Pictures paired with source code:

##########

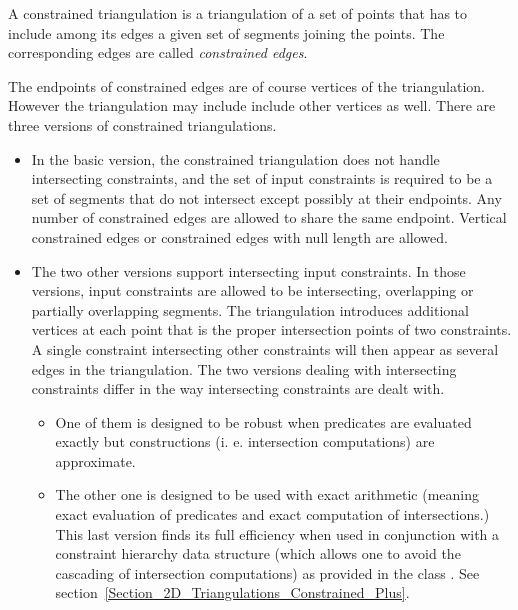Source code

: A constrained triangulation is a triangulation of a set of points
that has to include among its edges 
a given set of segments joining the points. The corresponding 
edges are called {\em constrained edges}. 

The endpoints of constrained edges are of course vertices of the
triangulation. However the triangulation may include
include other vertices as well.
There are three versions of  constrained triangulations.
\begin{itemize}
\item
In the basic version, the constrained triangulation 
does not handle intersecting constraints, and the set of input 
constraints is required to be a set of segments that do not intersect
except possibly at their endpoints. Any number of constrained edges
are allowed to share the same endpoint.  Vertical constrained edges or
constrained edges with null length are allowed.
\item 
The two other versions support intersecting input constraints.
In those versions, input constraints are allowed to be
intersecting, overlapping or partially
overlapping segments.
The triangulation introduces  additional  vertices at each point that
is the proper intersection points of  two 
constraints. A single constraint intersecting other
constraints will then appear as several edges in the triangulation.
The two versions dealing with intersecting constraints differ
in the way intersecting constraints are dealt with.
\begin{itemize}
\item
 One of them is
designed to be robust when predicates are evaluated exactly but
constructions (i. e.  intersection computations) are
approximate.
\item
The other one is designed to be used 
with exact arithmetic (meaning exact
evaluation of predicates and exact computation of intersections.)
This last version finds its full efficiency  when used in conjunction
with a constraint hierarchy data structure (which allows one to avoid the
cascading of intersection computations)
as provided in the class
. See
section~\ref{Section_2D_Triangulations_Constrained_Plus}.
\end{itemize}
\end{itemize}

##########

Work to complete:
Set down every line above exactly, pictures excluded.

Reply:
Source code

: A constrained triangulation is a triangulation of a set of points
that has to include among its edges 
a given set of segments joining the points. The corresponding 
edges are called {\em constrained edges}. 

The endpoints of constrained edges are of course vertices of the
triangulation. However the triangulation may include
include other vertices as well.
There are three versions of  constrained triangulations.
\begin{itemize}
\item
In the basic version, the constrained triangulation 
does not handle intersecting constraints, and the set of input 
constraints is required to be a set of segments that do not intersect
except possibly at their endpoints. Any number of constrained edges
are allowed to share the same endpoint.  Vertical constrained edges or
constrained edges with null length are allowed.
\item 
The two other versions support intersecting input constraints.
In those versions, input constraints are allowed to be
intersecting, overlapping or partially
overlapping segments.
The triangulation introduces  additional  vertices at each point that
is the proper intersection points of  two 
constraints. A single constraint intersecting other
constraints will then appear as several edges in the triangulation.
The two versions dealing with intersecting constraints differ
in the way intersecting constraints are dealt with.
\begin{itemize}
\item
 One of them is
designed to be robust when predicates are evaluated exactly but
constructions (i. e.  intersection computations) are
approximate.
\item
The other one is designed to be used 
with exact arithmetic (meaning exact
evaluation of predicates and exact computation of intersections.)
This last version finds its full efficiency  when used in conjunction
with a constraint hierarchy data structure (which allows one to avoid the
cascading of intersection computations)
as provided in the class
. See
section~\ref{Section_2D_Triangulations_Constrained_Plus}.
\end{itemize}
\end{itemize}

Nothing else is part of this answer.